# EXTRACTED ENTRIES:
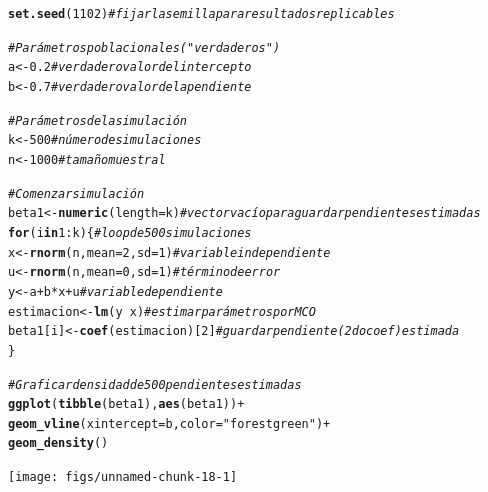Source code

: \documentclass[12pt]{report}\usepackage[]{graphicx}\usepackage[]{color}
\makeatletter
\newcommand{\hlnum}[1]{\textcolor[rgb]{0.686,0.059,0.569}{#1}}%
\newcommand{\hlstr}[1]{\textcolor[rgb]{0.192,0.494,0.8}{#1}}%
\newcommand{\hlcom}[1]{\textcolor[rgb]{0.678,0.584,0.686}{\textit{#1}}}%
\newcommand{\hlopt}[1]{\textcolor[rgb]{0,0,0}{#1}}%
\newcommand{\hlstd}[1]{\textcolor[rgb]{0.345,0.345,0.345}{#1}}%
\newcommand{\hlkwa}[1]{\textcolor[rgb]{0.161,0.373,0.58}{\textbf{#1}}}%
\newcommand{\hlkwb}[1]{\textcolor[rgb]{0.69,0.353,0.396}{#1}}%
\newcommand{\hlkwc}[1]{\textcolor[rgb]{0.333,0.667,0.333}{#1}}%
\newcommand{\hlkwd}[1]{\textcolor[rgb]{0.737,0.353,0.396}{\textbf{#1}}}%
\newenvironment{kframe}{%
 \def\at@end@of@kframe{}%
 \ifinner\ifhmode%
  \def\at@end@of@kframe{\end{minipage}}%
  \begin{minipage}{\columnwidth}%
 \fi\fi%
 \def\FrameCommand##1{\hskip\@totalleftmargin \hskip-\fboxsep
 \colorbox{shadecolor}{##1}\hskip-\fboxsep
     \hskip-\linewidth \hskip-\@totalleftmargin \hskip\columnwidth}%
 \MakeFramed {\advance\hsize-\width
   \@totalleftmargin\z@ \linewidth\hsize
   \@setminipage}}%
 {\par\unskip\endMakeFramed%
 \at@end@of@kframe}
\newenvironment{knitrout}{}{} %
\makeatother
\begin{document}
\begin{knitrout}
\color{fgcolor}\begin{kframe}
\begin{alltt}
\hlkwd{set.seed}\hlstd{(}\hlnum{1102}\hlstd{)} \hlcom{# fijar la semilla para resultados replicables}

\hlcom{# Parámetros poblacionales ("verdaderos")}
\hlstd{a} \hlkwb{<-} \hlnum{0.2} \hlcom{# verdadero valor del intercepto}
\hlstd{b} \hlkwb{<-} \hlnum{0.7} \hlcom{# verdadero valor de la pendiente}

\hlcom{# Parámetros de la simulación}
\hlstd{k} \hlkwb{<-} \hlnum{500} \hlcom{# número de simulaciones }
\hlstd{n} \hlkwb{<-} \hlnum{1000} \hlcom{# tamaño muestral}

\hlcom{# Comenzar simulación}
\hlstd{beta1} \hlkwb{<-} \hlkwd{numeric}\hlstd{(}\hlkwc{length} \hlstd{= k)} \hlcom{# vector vacío para guardar pendientes estimadas}
\hlkwa{for}\hlstd{(i} \hlkwa{in} \hlnum{1}\hlopt{:}\hlstd{k) \{} \hlcom{# loop de 500 simulaciones}
  \hlstd{x} \hlkwb{<-} \hlkwd{rnorm}\hlstd{(n,} \hlkwc{mean}\hlstd{=}\hlnum{2}\hlstd{,} \hlkwc{sd}\hlstd{=}\hlnum{1}\hlstd{)} \hlcom{# variable independiente}
  \hlstd{u} \hlkwb{<-} \hlkwd{rnorm}\hlstd{(n,} \hlkwc{mean}\hlstd{=}\hlnum{0}\hlstd{,} \hlkwc{sd}\hlstd{=}\hlnum{1}\hlstd{)} \hlcom{# término de error}
  \hlstd{y} \hlkwb{<-} \hlstd{a} \hlopt{+} \hlstd{b}\hlopt{*}\hlstd{x} \hlopt{+} \hlstd{u} \hlcom{# variable dependiente}
  \hlstd{estimacion} \hlkwb{<-} \hlkwd{lm}\hlstd{(y} \hlopt{~} \hlstd{x)} \hlcom{# estimar parámetros por MCO}
  \hlstd{beta1[i]} \hlkwb{<-} \hlkwd{coef}\hlstd{(estimacion)[}\hlnum{2}\hlstd{]} \hlcom{# guardar pendiente (2do coef) estimada}
\hlstd{\}}

\hlcom{# Graficar densidad de 500 pendientes estimadas}
\hlkwd{ggplot}\hlstd{(}\hlkwd{tibble}\hlstd{(beta1),} \hlkwd{aes}\hlstd{(beta1))} \hlopt{+}
  \hlkwd{geom_vline}\hlstd{(}\hlkwc{xintercept} \hlstd{= b,} \hlkwc{color} \hlstd{=} \hlstr{"forestgreen"}\hlstd{)} \hlopt{+}
  \hlkwd{geom_density}\hlstd{()}
\end{alltt}
\end{kframe}

{\centering \texttt{[image: figs/unnamed-chunk-18-1]} 

}



\end{knitrout}
\end{document}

# WHAT THE TASK ASKS:
The output should consist of the records above, reproduced exactly, without pictures.

# RESPONSE:
Source code

: \documentclass[12pt]{report}\usepackage[]{graphicx}\usepackage[]{color}
\makeatletter
\newcommand{\hlnum}[1]{\textcolor[rgb]{0.686,0.059,0.569}{#1}}%
\newcommand{\hlstr}[1]{\textcolor[rgb]{0.192,0.494,0.8}{#1}}%
\newcommand{\hlcom}[1]{\textcolor[rgb]{0.678,0.584,0.686}{\textit{#1}}}%
\newcommand{\hlopt}[1]{\textcolor[rgb]{0,0,0}{#1}}%
\newcommand{\hlstd}[1]{\textcolor[rgb]{0.345,0.345,0.345}{#1}}%
\newcommand{\hlkwa}[1]{\textcolor[rgb]{0.161,0.373,0.58}{\textbf{#1}}}%
\newcommand{\hlkwb}[1]{\textcolor[rgb]{0.69,0.353,0.396}{#1}}%
\newcommand{\hlkwc}[1]{\textcolor[rgb]{0.333,0.667,0.333}{#1}}%
\newcommand{\hlkwd}[1]{\textcolor[rgb]{0.737,0.353,0.396}{\textbf{#1}}}%
\newenvironment{kframe}{%
 \def\at@end@of@kframe{}%
 \ifinner\ifhmode%
  \def\at@end@of@kframe{\end{minipage}}%
  \begin{minipage}{\columnwidth}%
 \fi\fi%
 \def\FrameCommand##1{\hskip\@totalleftmargin \hskip-\fboxsep
 \colorbox{shadecolor}{##1}\hskip-\fboxsep
     \hskip-\linewidth \hskip-\@totalleftmargin \hskip\columnwidth}%
 \MakeFramed {\advance\hsize-\width
   \@totalleftmargin\z@ \linewidth\hsize
   \@setminipage}}%
 {\par\unskip\endMakeFramed%
 \at@end@of@kframe}
\newenvironment{knitrout}{}{} %
\makeatother
\begin{document}
\begin{knitrout}
\color{fgcolor}\begin{kframe}
\begin{alltt}
\hlkwd{set.seed}\hlstd{(}\hlnum{1102}\hlstd{)} \hlcom{# fijar la semilla para resultados replicables}

\hlcom{# Parámetros poblacionales ("verdaderos")}
\hlstd{a} \hlkwb{<-} \hlnum{0.2} \hlcom{# verdadero valor del intercepto}
\hlstd{b} \hlkwb{<-} \hlnum{0.7} \hlcom{# verdadero valor de la pendiente}

\hlcom{# Parámetros de la simulación}
\hlstd{k} \hlkwb{<-} \hlnum{500} \hlcom{# número de simulaciones }
\hlstd{n} \hlkwb{<-} \hlnum{1000} \hlcom{# tamaño muestral}

\hlcom{# Comenzar simulación}
\hlstd{beta1} \hlkwb{<-} \hlkwd{numeric}\hlstd{(}\hlkwc{length} \hlstd{= k)} \hlcom{# vector vacío para guardar pendientes estimadas}
\hlkwa{for}\hlstd{(i} \hlkwa{in} \hlnum{1}\hlopt{:}\hlstd{k) \{} \hlcom{# loop de 500 simulaciones}
  \hlstd{x} \hlkwb{<-} \hlkwd{rnorm}\hlstd{(n,} \hlkwc{mean}\hlstd{=}\hlnum{2}\hlstd{,} \hlkwc{sd}\hlstd{=}\hlnum{1}\hlstd{)} \hlcom{# variable independiente}
  \hlstd{u} \hlkwb{<-} \hlkwd{rnorm}\hlstd{(n,} \hlkwc{mean}\hlstd{=}\hlnum{0}\hlstd{,} \hlkwc{sd}\hlstd{=}\hlnum{1}\hlstd{)} \hlcom{# término de error}
  \hlstd{y} \hlkwb{<-} \hlstd{a} \hlopt{+} \hlstd{b}\hlopt{*}\hlstd{x} \hlopt{+} \hlstd{u} \hlcom{# variable dependiente}
  \hlstd{estimacion} \hlkwb{<-} \hlkwd{lm}\hlstd{(y} \hlopt{~} \hlstd{x)} \hlcom{# estimar parámetros por MCO}
  \hlstd{beta1[i]} \hlkwb{<-} \hlkwd{coef}\hlstd{(estimacion)[}\hlnum{2}\hlstd{]} \hlcom{# guardar pendiente (2do coef) estimada}
\hlstd{\}}

\hlcom{# Graficar densidad de 500 pendientes estimadas}
\hlkwd{ggplot}\hlstd{(}\hlkwd{tibble}\hlstd{(beta1),} \hlkwd{aes}\hlstd{(beta1))} \hlopt{+}
  \hlkwd{geom_vline}\hlstd{(}\hlkwc{xintercept} \hlstd{= b,} \hlkwc{color} \hlstd{=} \hlstr{"forestgreen"}\hlstd{)} \hlopt{+}
  \hlkwd{geom_density}\hlstd{()}
\end{alltt}
\end{kframe}

{\centering \texttt{[image: figs/unnamed-chunk-18-1]} 

}



\end{knitrout}
\end{document}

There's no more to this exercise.